After Friday’s unexpectedly dismal Non-Farm Payroll print, there is going to be an even greater than usual parsing of Federal Reserve Chair Janet Yellen’s lunch time speech today on the “Economic Outlook and Monetary Policy.”
*** We expect Chair Yellen to acknowledge the disappointment in Friday’s NFP and the need to see further data to discern any break in the cumulative labor market gains. But while she is going to be characteristically cautious and careful in her language, we think she will defend the policy normalization strategy and, in effect, keep a July rate move on the table while by default extending an appropriate rate move “in the coming months” to September if the clarity in the data is still lacking by mid-summer. ***
*** What’s more, we expect any such near term rate move will invariably be a “dovish hike,” coming against what is likely to be another marking down in the projections for the 2017 and 2018 rate hikes as well as the longer run neutral rate, due to lower trend growth and the persistence of the very low neutral rate (SGH 5/4/16, “Fed: Burden of Proof”). ***
Cumulative Labor Market Gains
To be sure, Chair Yellen is all but certain to acknowledge the disappointment in Friday’s NFP and the need to see further data to discern any potential break from the previous trend of employment gains.

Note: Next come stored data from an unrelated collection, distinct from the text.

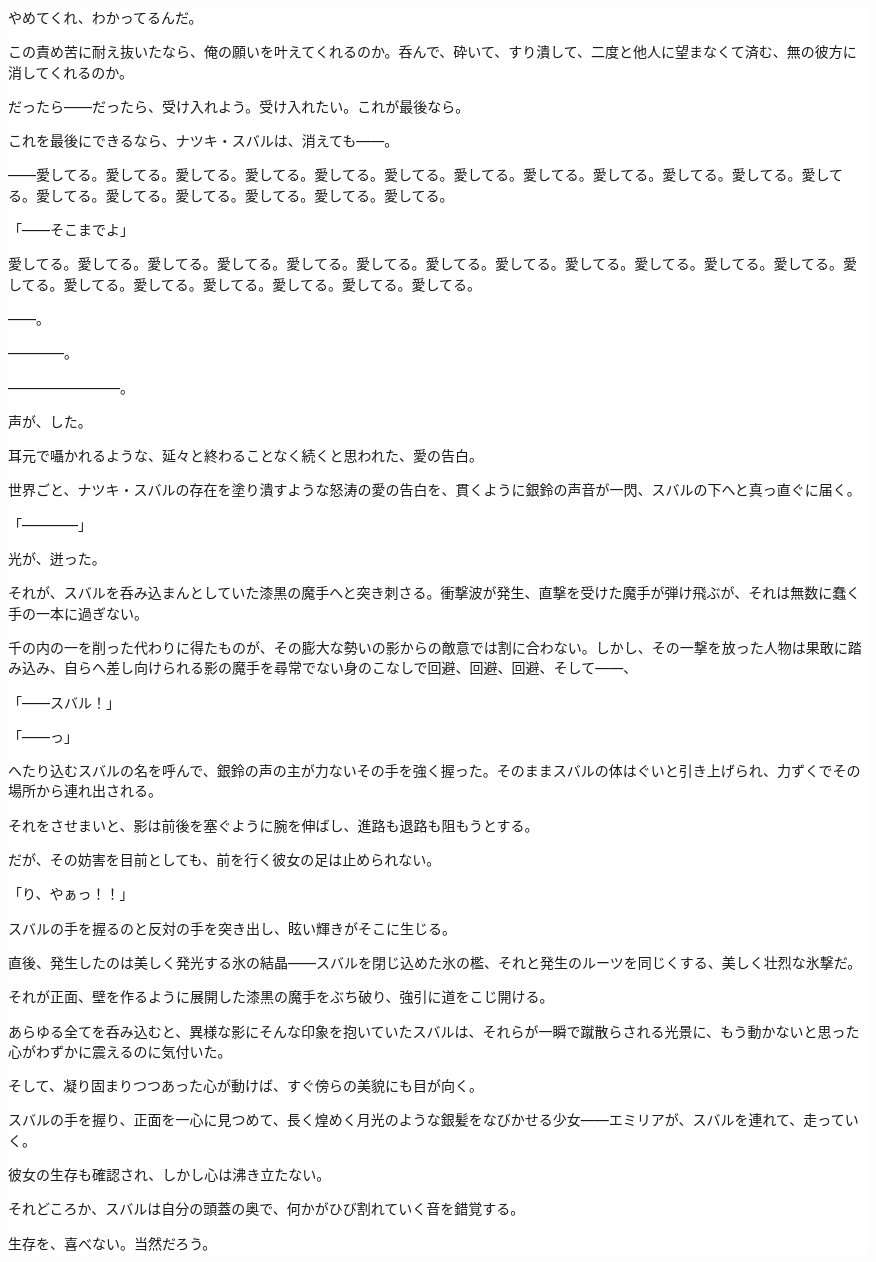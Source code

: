 やめてくれ、わかってるんだ。

この責め苦に耐え抜いたなら、俺の願いを叶えてくれるのか。呑んで、砕いて、すり潰して、二度と他人に望まなくて済む、無の彼方に消してくれるのか。

だったら――だったら、受け入れよう。受け入れたい。これが最後なら。

これを最後にできるなら、ナツキ・スバルは、消えても――。

――愛してる。愛してる。愛してる。愛してる。愛してる。愛してる。愛してる。愛してる。愛してる。愛してる。愛してる。愛してる。愛してる。愛してる。愛してる。愛してる。愛してる。愛してる。

「――そこまでよ」

愛してる。愛してる。愛してる。愛してる。愛してる。愛してる。愛してる。愛してる。愛してる。愛してる。愛してる。愛してる。愛してる。愛してる。愛してる。愛してる。愛してる。愛してる。愛してる。

――。

――――。

――――――――。

声が、した。

耳元で囁かれるような、延々と終わることなく続くと思われた、愛の告白。

世界ごと、ナツキ・スバルの存在を塗り潰すような怒涛の愛の告白を、貫くように銀鈴の声音が一閃、スバルの下へと真っ直ぐに届く。

「――――」

光が、迸った。

それが、スバルを呑み込まんとしていた漆黒の魔手へと突き刺さる。衝撃波が発生、直撃を受けた魔手が弾け飛ぶが、それは無数に蠢く手の一本に過ぎない。

千の内の一を削った代わりに得たものが、その膨大な勢いの影からの敵意では割に合わない。しかし、その一撃を放った人物は果敢に踏み込み、自らへ差し向けられる影の魔手を尋常でない身のこなしで回避、回避、回避、そして――、

「――スバル！」

「――っ」

へたり込むスバルの名を呼んで、銀鈴の声の主が力ないその手を強く握った。そのままスバルの体はぐいと引き上げられ、力ずくでその場所から連れ出される。

それをさせまいと、影は前後を塞ぐように腕を伸ばし、進路も退路も阻もうとする。

だが、その妨害を目前としても、前を行く彼女の足は止められない。

「り、やぁっ！！」

スバルの手を握るのと反対の手を突き出し、眩い輝きがそこに生じる。

直後、発生したのは美しく発光する氷の結晶――スバルを閉じ込めた氷の檻、それと発生のルーツを同じくする、美しく壮烈な氷撃だ。

それが正面、壁を作るように展開した漆黒の魔手をぶち破り、強引に道をこじ開ける。

あらゆる全てを呑み込むと、異様な影にそんな印象を抱いていたスバルは、それらが一瞬で蹴散らされる光景に、もう動かないと思った心がわずかに震えるのに気付いた。

そして、凝り固まりつつあった心が動けば、すぐ傍らの美貌にも目が向く。

スバルの手を握り、正面を一心に見つめて、長く煌めく月光のような銀髪をなびかせる少女――エミリアが、スバルを連れて、走っていく。

彼女の生存も確認され、しかし心は沸き立たない。

それどころか、スバルは自分の頭蓋の奥で、何かがひび割れていく音を錯覚する。

生存を、喜べない。当然だろう。
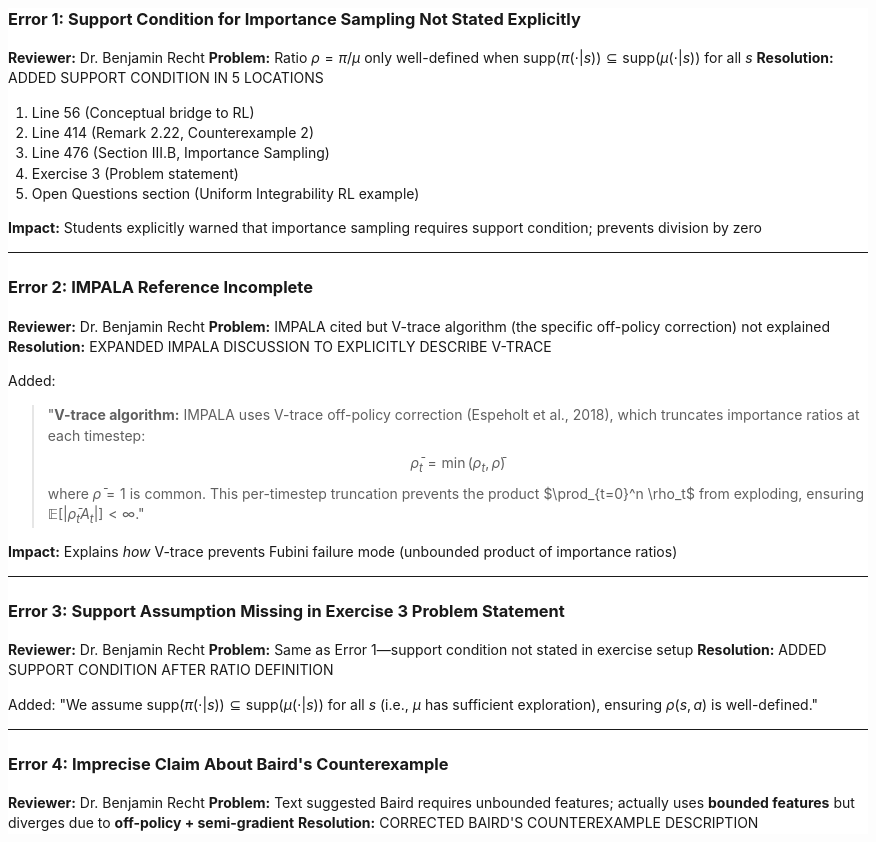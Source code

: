 ### **Error 1: Support Condition for Importance Sampling Not Stated Explicitly**

**Reviewer:** Dr. Benjamin Recht
**Problem:** Ratio $\rho = \pi/\mu$ only well-defined when $\text{supp}(\pi(\cdot|s)) \subseteq \text{supp}(\mu(\cdot|s))$ for all $s$
**Resolution:** ADDED SUPPORT CONDITION IN 5 LOCATIONS

1. Line 56 (Conceptual bridge to RL)
2. Line 414 (Remark 2.22, Counterexample 2)
3. Line 476 (Section III.B, Importance Sampling)
4. Exercise 3 (Problem statement)
5. Open Questions section (Uniform Integrability RL example)

**Impact:** Students explicitly warned that importance sampling requires support condition; prevents division by zero

---

### **Error 2: IMPALA Reference Incomplete**

**Reviewer:** Dr. Benjamin Recht
**Problem:** IMPALA cited but V-trace algorithm (the specific off-policy correction) not explained
**Resolution:** EXPANDED IMPALA DISCUSSION TO EXPLICITLY DESCRIBE V-TRACE

Added:
> "**V-trace algorithm:** IMPALA uses V-trace off-policy correction (Espeholt et al., 2018), which truncates importance ratios at each timestep:
> $$\bar{\rho}_t = \min(\rho_t, \bar{\rho})$$
> where $\bar{\rho} = 1$ is common. This per-timestep truncation prevents the product $\prod_{t=0}^n \rho_t$ from exploding, ensuring $\mathbb{E}[|\bar{\rho}_t A_t|] < \infty$."

**Impact:** Explains *how* V-trace prevents Fubini failure mode (unbounded product of importance ratios)

---

### **Error 3: Support Assumption Missing in Exercise 3 Problem Statement**

**Reviewer:** Dr. Benjamin Recht
**Problem:** Same as Error 1—support condition not stated in exercise setup
**Resolution:** ADDED SUPPORT CONDITION AFTER RATIO DEFINITION

Added: "We assume $\text{supp}(\pi(\cdot|s)) \subseteq \text{supp}(\mu(\cdot|s))$ for all $s$ (i.e., $\mu$ has sufficient exploration), ensuring $\rho(s,a)$ is well-defined."

---

### **Error 4: Imprecise Claim About Baird's Counterexample**

**Reviewer:** Dr. Benjamin Recht
**Problem:** Text suggested Baird requires unbounded features; actually uses **bounded features** but diverges due to **off-policy + semi-gradient**
**Resolution:** CORRECTED BAIRD'S COUNTEREXAMPLE DESCRIPTION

But she is also likely to point to broader data, like the recent robust retail sales, firmer housing data, and the upward revisions in first quarter and second quarter GDP estimates, that are lending to the Fed’s confidence in the forecasts for above trend growth, a steady tightening in the labor market, and slowly rising inflation.
And we expect her to note the need for a cautious policy approach amid the outlook uncertainty, but we likewise think she will still reaffirm the likelihood of an a very gradual pace of rate increases going forward.
Indeed, in an echo of her San Francisco speech a little more than a year ago, she may note that pace could slow or speed up, be punctuated by extended pauses, or even reverse over the long arc of a gradual policy normalization set by a data-dependent path.
We expect Chair Yellen, in other words, to provide a fairly robust defense of policy normalization, that it is prudent for the Fed to begin probing for the equilibrium or neutral policy rate by slowly nudging rates up when so near the twin mandates on employment and inflation, invariably followed by an extended pause to gauge its effects on market pricing and the real economy.
But to wait for either, and especially inflation, to be clearly pushing past mandate-consistent levels would risk the need to move rates more rapidly, and would entail far too much risk in either causing a severe dislocation in markets unable to adjust quickly enough or overshooting the neutral real interest rate and derailing the recovery.
The risk management caution, in that sense, can cut both ways, in waiting too long and not just in moving rates too soon.
Chair Yellen may also put a more optimistic spin to note the lackluster productivity growth that is weighing on economic growth. It may at least in part be cyclically-driven in the strong dollar and weak oil prices that were previously slowing the highly productive manufacturing and energy sectors relative to the growth in the slow productivity service sectors.
That trend may now reverse with oil prices pulling away from the “financial tipping point” she worried about in March, and with the dollar no longer appreciating as sharply now that the Fed has readjusted the projected pace of its rate hike path.